==== MATERIAL FOR THIS TASK
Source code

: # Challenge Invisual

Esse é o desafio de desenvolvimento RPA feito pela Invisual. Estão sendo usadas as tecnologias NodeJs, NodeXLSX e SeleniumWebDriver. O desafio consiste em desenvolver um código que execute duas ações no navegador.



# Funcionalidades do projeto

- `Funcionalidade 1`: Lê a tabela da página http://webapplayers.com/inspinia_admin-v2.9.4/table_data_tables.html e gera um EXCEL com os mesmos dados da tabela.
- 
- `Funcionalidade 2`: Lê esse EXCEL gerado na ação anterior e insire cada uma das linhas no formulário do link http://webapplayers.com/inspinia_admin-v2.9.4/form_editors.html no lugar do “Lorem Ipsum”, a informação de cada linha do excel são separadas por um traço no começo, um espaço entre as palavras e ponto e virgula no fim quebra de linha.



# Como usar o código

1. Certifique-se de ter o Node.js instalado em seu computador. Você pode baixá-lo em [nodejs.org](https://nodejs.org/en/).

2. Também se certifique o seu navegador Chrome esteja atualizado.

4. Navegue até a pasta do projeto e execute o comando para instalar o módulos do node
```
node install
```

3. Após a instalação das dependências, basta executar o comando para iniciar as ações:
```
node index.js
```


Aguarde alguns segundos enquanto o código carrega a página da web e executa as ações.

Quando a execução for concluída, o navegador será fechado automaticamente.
========
==== MATERIAL FOR THIS TASK
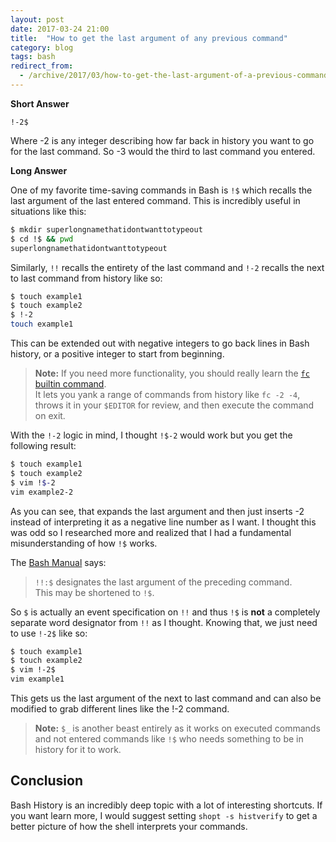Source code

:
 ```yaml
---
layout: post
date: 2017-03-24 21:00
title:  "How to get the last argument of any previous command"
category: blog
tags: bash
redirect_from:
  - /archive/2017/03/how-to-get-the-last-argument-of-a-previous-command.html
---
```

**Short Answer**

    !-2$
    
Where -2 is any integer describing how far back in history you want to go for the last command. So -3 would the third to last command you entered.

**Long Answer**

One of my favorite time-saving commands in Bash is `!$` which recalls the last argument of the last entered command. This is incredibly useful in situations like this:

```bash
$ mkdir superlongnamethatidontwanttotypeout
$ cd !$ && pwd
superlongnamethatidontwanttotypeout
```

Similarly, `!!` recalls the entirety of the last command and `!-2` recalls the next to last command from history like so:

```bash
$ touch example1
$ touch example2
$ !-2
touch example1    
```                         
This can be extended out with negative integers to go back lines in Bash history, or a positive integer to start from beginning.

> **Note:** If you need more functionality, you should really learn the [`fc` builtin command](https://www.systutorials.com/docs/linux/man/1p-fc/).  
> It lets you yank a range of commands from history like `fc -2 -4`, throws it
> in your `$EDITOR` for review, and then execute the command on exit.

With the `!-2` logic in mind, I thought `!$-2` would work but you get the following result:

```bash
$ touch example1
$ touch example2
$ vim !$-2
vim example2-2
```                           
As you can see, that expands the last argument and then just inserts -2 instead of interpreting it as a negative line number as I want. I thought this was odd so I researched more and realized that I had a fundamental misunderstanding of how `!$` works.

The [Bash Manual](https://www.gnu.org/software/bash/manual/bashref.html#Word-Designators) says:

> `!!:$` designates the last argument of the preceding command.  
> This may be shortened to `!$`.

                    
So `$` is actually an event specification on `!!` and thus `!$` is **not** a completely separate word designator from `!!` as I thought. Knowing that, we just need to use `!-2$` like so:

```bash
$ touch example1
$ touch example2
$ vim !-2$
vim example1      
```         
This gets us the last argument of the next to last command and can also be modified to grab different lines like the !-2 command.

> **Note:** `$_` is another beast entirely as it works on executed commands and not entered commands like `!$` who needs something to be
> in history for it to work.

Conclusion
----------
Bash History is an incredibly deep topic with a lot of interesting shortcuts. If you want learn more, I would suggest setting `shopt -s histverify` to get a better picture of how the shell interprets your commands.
========
◆ **TASK REQUIREMENTS**: Report only how many lines in the listing contain the string "Note".

◆ **YOUR RESPONSE**: 2